-- Dataset records follows --
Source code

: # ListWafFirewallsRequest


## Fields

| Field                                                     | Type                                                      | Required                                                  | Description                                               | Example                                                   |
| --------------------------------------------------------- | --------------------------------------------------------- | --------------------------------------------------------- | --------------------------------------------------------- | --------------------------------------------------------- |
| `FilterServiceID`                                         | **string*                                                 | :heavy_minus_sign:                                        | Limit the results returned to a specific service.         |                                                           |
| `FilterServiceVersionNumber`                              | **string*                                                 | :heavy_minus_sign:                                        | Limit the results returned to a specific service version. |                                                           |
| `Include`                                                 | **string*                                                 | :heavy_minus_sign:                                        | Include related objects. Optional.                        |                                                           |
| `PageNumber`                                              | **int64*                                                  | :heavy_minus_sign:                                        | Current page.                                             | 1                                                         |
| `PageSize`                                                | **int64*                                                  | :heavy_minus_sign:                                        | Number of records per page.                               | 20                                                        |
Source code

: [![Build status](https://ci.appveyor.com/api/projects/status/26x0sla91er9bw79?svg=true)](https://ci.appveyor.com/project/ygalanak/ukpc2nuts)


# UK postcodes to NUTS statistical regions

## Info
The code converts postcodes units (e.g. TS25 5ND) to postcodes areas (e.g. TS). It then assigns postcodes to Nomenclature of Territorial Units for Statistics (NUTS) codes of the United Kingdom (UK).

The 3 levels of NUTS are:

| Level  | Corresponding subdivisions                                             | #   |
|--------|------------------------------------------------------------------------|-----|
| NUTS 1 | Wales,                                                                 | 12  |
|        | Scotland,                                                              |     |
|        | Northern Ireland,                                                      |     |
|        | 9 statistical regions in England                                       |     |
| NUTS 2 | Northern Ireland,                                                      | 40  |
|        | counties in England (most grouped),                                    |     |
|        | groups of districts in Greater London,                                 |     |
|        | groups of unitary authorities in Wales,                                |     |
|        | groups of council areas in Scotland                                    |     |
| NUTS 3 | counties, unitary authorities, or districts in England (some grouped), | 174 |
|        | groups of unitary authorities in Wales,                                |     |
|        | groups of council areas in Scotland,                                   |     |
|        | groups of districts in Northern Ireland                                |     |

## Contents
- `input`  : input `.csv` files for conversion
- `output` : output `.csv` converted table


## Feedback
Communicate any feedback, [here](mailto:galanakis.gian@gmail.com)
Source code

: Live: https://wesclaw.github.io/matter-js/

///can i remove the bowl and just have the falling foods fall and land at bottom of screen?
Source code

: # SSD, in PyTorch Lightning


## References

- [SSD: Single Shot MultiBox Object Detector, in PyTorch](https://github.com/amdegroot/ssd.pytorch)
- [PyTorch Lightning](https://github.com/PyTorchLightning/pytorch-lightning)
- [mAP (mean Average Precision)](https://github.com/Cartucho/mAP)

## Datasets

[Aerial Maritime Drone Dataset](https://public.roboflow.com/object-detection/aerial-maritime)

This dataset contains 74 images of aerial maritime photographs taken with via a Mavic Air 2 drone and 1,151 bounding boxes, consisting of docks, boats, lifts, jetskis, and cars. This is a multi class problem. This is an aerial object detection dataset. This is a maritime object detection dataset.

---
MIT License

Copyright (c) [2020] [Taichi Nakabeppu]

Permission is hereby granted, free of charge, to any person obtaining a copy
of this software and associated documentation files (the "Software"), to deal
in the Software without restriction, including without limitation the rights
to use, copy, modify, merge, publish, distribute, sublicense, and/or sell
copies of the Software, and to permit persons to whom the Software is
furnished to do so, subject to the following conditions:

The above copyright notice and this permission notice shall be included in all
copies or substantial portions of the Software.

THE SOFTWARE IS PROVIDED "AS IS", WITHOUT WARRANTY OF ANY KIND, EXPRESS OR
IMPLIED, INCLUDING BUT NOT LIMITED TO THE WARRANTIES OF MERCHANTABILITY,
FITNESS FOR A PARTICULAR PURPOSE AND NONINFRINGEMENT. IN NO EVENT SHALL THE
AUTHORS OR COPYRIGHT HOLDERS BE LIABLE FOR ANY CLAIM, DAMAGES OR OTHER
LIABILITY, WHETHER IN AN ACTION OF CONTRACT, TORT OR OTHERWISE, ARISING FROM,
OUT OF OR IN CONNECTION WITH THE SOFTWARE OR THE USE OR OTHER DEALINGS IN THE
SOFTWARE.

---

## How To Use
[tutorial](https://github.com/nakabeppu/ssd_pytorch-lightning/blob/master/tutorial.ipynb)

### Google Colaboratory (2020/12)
-- Dataset records concluded --
About this exercise: Read through the entries above, and wherever a line holds the string "grouped", copy it.

Reply:
|        | counties in England (most grouped),                                    |     |
| NUTS 3 | counties, unitary authorities, or districts in England (some grouped), | 174 |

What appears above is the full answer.